### Task statement
What follows is a set of entries; retype all of them exactly.
══ Provided information
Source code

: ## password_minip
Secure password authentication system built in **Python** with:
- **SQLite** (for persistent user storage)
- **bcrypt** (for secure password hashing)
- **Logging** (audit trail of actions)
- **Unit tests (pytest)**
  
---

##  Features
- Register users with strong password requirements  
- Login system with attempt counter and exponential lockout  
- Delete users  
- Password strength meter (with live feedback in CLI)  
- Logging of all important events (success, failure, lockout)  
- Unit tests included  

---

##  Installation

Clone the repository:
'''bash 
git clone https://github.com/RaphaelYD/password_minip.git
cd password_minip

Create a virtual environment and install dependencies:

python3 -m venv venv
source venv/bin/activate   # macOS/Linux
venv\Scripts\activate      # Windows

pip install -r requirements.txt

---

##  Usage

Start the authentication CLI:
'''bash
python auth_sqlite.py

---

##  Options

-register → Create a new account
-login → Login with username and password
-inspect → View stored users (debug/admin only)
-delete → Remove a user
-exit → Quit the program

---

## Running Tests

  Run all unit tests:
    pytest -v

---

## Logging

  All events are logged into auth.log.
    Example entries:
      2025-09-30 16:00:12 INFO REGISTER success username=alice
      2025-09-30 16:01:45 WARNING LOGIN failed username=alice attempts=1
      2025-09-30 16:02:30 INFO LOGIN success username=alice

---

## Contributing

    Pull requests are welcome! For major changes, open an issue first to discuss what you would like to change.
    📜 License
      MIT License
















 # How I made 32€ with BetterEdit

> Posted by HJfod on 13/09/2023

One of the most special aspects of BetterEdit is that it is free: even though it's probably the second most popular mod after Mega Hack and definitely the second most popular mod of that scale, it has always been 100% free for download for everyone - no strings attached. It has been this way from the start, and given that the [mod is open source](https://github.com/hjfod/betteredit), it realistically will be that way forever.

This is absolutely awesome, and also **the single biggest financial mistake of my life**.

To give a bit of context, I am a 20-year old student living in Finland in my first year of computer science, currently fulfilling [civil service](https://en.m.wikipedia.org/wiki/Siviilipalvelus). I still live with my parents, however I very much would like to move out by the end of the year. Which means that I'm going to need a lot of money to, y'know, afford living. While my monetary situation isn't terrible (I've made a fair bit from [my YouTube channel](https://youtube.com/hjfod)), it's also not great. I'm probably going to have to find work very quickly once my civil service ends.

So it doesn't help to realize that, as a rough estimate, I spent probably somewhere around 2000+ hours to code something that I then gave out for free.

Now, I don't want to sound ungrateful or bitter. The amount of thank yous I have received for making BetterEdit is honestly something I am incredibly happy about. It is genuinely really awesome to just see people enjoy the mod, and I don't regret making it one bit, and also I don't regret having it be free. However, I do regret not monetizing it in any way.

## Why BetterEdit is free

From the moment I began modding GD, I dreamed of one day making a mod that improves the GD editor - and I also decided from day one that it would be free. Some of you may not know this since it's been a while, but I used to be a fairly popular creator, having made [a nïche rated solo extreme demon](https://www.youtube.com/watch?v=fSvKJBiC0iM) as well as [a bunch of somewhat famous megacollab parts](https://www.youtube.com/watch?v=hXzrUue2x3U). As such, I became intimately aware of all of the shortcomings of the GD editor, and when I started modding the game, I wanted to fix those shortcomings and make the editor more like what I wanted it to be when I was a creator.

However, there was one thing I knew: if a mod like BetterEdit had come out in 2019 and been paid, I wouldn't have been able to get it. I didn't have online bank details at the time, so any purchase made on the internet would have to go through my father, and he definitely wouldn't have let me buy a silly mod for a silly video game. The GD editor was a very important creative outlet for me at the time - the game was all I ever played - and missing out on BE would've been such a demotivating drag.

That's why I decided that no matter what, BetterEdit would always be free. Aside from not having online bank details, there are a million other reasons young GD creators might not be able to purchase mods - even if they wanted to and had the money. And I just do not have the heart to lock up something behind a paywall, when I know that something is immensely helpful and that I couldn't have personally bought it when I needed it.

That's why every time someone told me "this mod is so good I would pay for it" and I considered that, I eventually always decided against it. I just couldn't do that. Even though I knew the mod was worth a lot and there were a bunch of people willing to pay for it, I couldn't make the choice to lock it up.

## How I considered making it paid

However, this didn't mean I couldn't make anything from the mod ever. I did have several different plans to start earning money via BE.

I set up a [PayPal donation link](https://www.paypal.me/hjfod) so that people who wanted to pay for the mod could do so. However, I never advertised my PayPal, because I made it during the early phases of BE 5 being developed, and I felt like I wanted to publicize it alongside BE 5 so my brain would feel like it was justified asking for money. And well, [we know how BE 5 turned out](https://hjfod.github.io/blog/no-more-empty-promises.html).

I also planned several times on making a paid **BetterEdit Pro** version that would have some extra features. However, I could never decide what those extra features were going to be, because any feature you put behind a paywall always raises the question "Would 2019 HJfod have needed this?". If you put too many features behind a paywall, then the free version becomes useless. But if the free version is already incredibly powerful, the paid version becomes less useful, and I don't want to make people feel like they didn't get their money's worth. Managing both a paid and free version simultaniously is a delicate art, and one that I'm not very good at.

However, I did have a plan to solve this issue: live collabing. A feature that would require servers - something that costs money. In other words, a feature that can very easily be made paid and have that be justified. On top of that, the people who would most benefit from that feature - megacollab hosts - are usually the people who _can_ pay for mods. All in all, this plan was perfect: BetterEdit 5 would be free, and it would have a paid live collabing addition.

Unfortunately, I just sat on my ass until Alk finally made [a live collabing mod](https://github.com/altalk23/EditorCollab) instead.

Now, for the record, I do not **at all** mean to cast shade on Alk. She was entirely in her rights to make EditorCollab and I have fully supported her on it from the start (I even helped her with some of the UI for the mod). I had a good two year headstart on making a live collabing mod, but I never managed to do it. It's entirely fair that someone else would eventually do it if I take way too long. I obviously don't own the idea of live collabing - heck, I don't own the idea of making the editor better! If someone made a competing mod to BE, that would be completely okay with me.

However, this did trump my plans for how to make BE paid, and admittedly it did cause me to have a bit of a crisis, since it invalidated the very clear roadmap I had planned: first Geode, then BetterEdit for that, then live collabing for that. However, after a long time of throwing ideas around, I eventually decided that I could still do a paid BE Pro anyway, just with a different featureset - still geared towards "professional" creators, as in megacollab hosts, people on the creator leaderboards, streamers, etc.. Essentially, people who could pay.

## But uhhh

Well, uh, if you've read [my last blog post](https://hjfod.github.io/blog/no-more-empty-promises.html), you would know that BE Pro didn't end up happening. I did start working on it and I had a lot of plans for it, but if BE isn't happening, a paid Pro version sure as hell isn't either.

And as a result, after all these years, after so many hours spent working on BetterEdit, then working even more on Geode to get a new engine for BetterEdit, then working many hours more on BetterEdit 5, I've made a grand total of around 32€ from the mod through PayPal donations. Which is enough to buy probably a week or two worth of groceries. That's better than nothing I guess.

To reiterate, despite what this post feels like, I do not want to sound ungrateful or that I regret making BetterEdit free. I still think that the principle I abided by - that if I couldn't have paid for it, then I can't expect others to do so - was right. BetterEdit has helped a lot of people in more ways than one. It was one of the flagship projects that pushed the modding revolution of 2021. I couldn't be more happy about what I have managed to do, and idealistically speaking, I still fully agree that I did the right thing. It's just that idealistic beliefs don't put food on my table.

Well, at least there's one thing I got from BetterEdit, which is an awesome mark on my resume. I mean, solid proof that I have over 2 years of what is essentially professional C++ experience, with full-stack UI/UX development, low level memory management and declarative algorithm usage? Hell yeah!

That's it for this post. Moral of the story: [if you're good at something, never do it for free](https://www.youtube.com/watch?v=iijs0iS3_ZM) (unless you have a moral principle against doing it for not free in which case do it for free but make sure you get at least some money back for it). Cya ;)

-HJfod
════
### Answer to the problem
Source code

: ## password_minip
Secure password authentication system built in **Python** with:
- **SQLite** (for persistent user storage)
- **bcrypt** (for secure password hashing)
- **Logging** (audit trail of actions)
- **Unit tests (pytest)**
  
---

##  Features
- Register users with strong password requirements  
- Login system with attempt counter and exponential lockout  
- Delete users  
- Password strength meter (with live feedback in CLI)  
- Logging of all important events (success, failure, lockout)  
- Unit tests included  

---

##  Installation

Clone the repository:
'''bash 
git clone https://github.com/RaphaelYD/password_minip.git
cd password_minip

Create a virtual environment and install dependencies:

python3 -m venv venv
source venv/bin/activate   # macOS/Linux
venv\Scripts\activate      # Windows

pip install -r requirements.txt

---

##  Usage

Start the authentication CLI:
'''bash
python auth_sqlite.py

---

##  Options

-register → Create a new account
-login → Login with username and password
-inspect → View stored users (debug/admin only)
-delete → Remove a user
-exit → Quit the program

---

## Running Tests

  Run all unit tests:
    pytest -v

---

## Logging

  All events are logged into auth.log.
    Example entries:
      2025-09-30 16:00:12 INFO REGISTER success username=alice
      2025-09-30 16:01:45 WARNING LOGIN failed username=alice attempts=1
      2025-09-30 16:02:30 INFO LOGIN success username=alice

---

## Contributing

    Pull requests are welcome! For major changes, open an issue first to discuss what you would like to change.
    📜 License
      MIT License
















 # How I made 32€ with BetterEdit

> Posted by HJfod on 13/09/2023

One of the most special aspects of BetterEdit is that it is free: even though it's probably the second most popular mod after Mega Hack and definitely the second most popular mod of that scale, it has always been 100% free for download for everyone - no strings attached. It has been this way from the start, and given that the [mod is open source](https://github.com/hjfod/betteredit), it realistically will be that way forever.

This is absolutely awesome, and also **the single biggest financial mistake of my life**.

To give a bit of context, I am a 20-year old student living in Finland in my first year of computer science, currently fulfilling [civil service](https://en.m.wikipedia.org/wiki/Siviilipalvelus). I still live with my parents, however I very much would like to move out by the end of the year. Which means that I'm going to need a lot of money to, y'know, afford living. While my monetary situation isn't terrible (I've made a fair bit from [my YouTube channel](https://youtube.com/hjfod)), it's also not great. I'm probably going to have to find work very quickly once my civil service ends.

So it doesn't help to realize that, as a rough estimate, I spent probably somewhere around 2000+ hours to code something that I then gave out for free.

Now, I don't want to sound ungrateful or bitter. The amount of thank yous I have received for making BetterEdit is honestly something I am incredibly happy about. It is genuinely really awesome to just see people enjoy the mod, and I don't regret making it one bit, and also I don't regret having it be free. However, I do regret not monetizing it in any way.

## Why BetterEdit is free

From the moment I began modding GD, I dreamed of one day making a mod that improves the GD editor - and I also decided from day one that it would be free. Some of you may not know this since it's been a while, but I used to be a fairly popular creator, having made [a nïche rated solo extreme demon](https://www.youtube.com/watch?v=fSvKJBiC0iM) as well as [a bunch of somewhat famous megacollab parts](https://www.youtube.com/watch?v=hXzrUue2x3U). As such, I became intimately aware of all of the shortcomings of the GD editor, and when I started modding the game, I wanted to fix those shortcomings and make the editor more like what I wanted it to be when I was a creator.

However, there was one thing I knew: if a mod like BetterEdit had come out in 2019 and been paid, I wouldn't have been able to get it. I didn't have online bank details at the time, so any purchase made on the internet would have to go through my father, and he definitely wouldn't have let me buy a silly mod for a silly video game. The GD editor was a very important creative outlet for me at the time - the game was all I ever played - and missing out on BE would've been such a demotivating drag.

That's why I decided that no matter what, BetterEdit would always be free. Aside from not having online bank details, there are a million other reasons young GD creators might not be able to purchase mods - even if they wanted to and had the money. And I just do not have the heart to lock up something behind a paywall, when I know that something is immensely helpful and that I couldn't have personally bought it when I needed it.

That's why every time someone told me "this mod is so good I would pay for it" and I considered that, I eventually always decided against it. I just couldn't do that. Even though I knew the mod was worth a lot and there were a bunch of people willing to pay for it, I couldn't make the choice to lock it up.

## How I considered making it paid

However, this didn't mean I couldn't make anything from the mod ever. I did have several different plans to start earning money via BE.

I set up a [PayPal donation link](https://www.paypal.me/hjfod) so that people who wanted to pay for the mod could do so. However, I never advertised my PayPal, because I made it during the early phases of BE 5 being developed, and I felt like I wanted to publicize it alongside BE 5 so my brain would feel like it was justified asking for money. And well, [we know how BE 5 turned out](https://hjfod.github.io/blog/no-more-empty-promises.html).

I also planned several times on making a paid **BetterEdit Pro** version that would have some extra features. However, I could never decide what those extra features were going to be, because any feature you put behind a paywall always raises the question "Would 2019 HJfod have needed this?". If you put too many features behind a paywall, then the free version becomes useless. But if the free version is already incredibly powerful, the paid version becomes less useful, and I don't want to make people feel like they didn't get their money's worth. Managing both a paid and free version simultaniously is a delicate art, and one that I'm not very good at.

However, I did have a plan to solve this issue: live collabing. A feature that would require servers - something that costs money. In other words, a feature that can very easily be made paid and have that be justified. On top of that, the people who would most benefit from that feature - megacollab hosts - are usually the people who _can_ pay for mods. All in all, this plan was perfect: BetterEdit 5 would be free, and it would have a paid live collabing addition.

Unfortunately, I just sat on my ass until Alk finally made [a live collabing mod](https://github.com/altalk23/EditorCollab) instead.

Now, for the record, I do not **at all** mean to cast shade on Alk. She was entirely in her rights to make EditorCollab and I have fully supported her on it from the start (I even helped her with some of the UI for the mod). I had a good two year headstart on making a live collabing mod, but I never managed to do it. It's entirely fair that someone else would eventually do it if I take way too long. I obviously don't own the idea of live collabing - heck, I don't own the idea of making the editor better! If someone made a competing mod to BE, that would be completely okay with me.

However, this did trump my plans for how to make BE paid, and admittedly it did cause me to have a bit of a crisis, since it invalidated the very clear roadmap I had planned: first Geode, then BetterEdit for that, then live collabing for that. However, after a long time of throwing ideas around, I eventually decided that I could still do a paid BE Pro anyway, just with a different featureset - still geared towards "professional" creators, as in megacollab hosts, people on the creator leaderboards, streamers, etc.. Essentially, people who could pay.

## But uhhh

Well, uh, if you've read [my last blog post](https://hjfod.github.io/blog/no-more-empty-promises.html), you would know that BE Pro didn't end up happening. I did start working on it and I had a lot of plans for it, but if BE isn't happening, a paid Pro version sure as hell isn't either.

And as a result, after all these years, after so many hours spent working on BetterEdit, then working even more on Geode to get a new engine for BetterEdit, then working many hours more on BetterEdit 5, I've made a grand total of around 32€ from the mod through PayPal donations. Which is enough to buy probably a week or two worth of groceries. That's better than nothing I guess.

To reiterate, despite what this post feels like, I do not want to sound ungrateful or that I regret making BetterEdit free. I still think that the principle I abided by - that if I couldn't have paid for it, then I can't expect others to do so - was right. BetterEdit has helped a lot of people in more ways than one. It was one of the flagship projects that pushed the modding revolution of 2021. I couldn't be more happy about what I have managed to do, and idealistically speaking, I still fully agree that I did the right thing. It's just that idealistic beliefs don't put food on my table.

Well, at least there's one thing I got from BetterEdit, which is an awesome mark on my resume. I mean, solid proof that I have over 2 years of what is essentially professional C++ experience, with full-stack UI/UX development, low level memory management and declarative algorithm usage? Hell yeah!

That's it for this post. Moral of the story: [if you're good at something, never do it for free](https://www.youtube.com/watch?v=iijs0iS3_ZM) (unless you have a moral principle against doing it for not free in which case do it for free but make sure you get at least some money back for it). Cya ;)

-HJfod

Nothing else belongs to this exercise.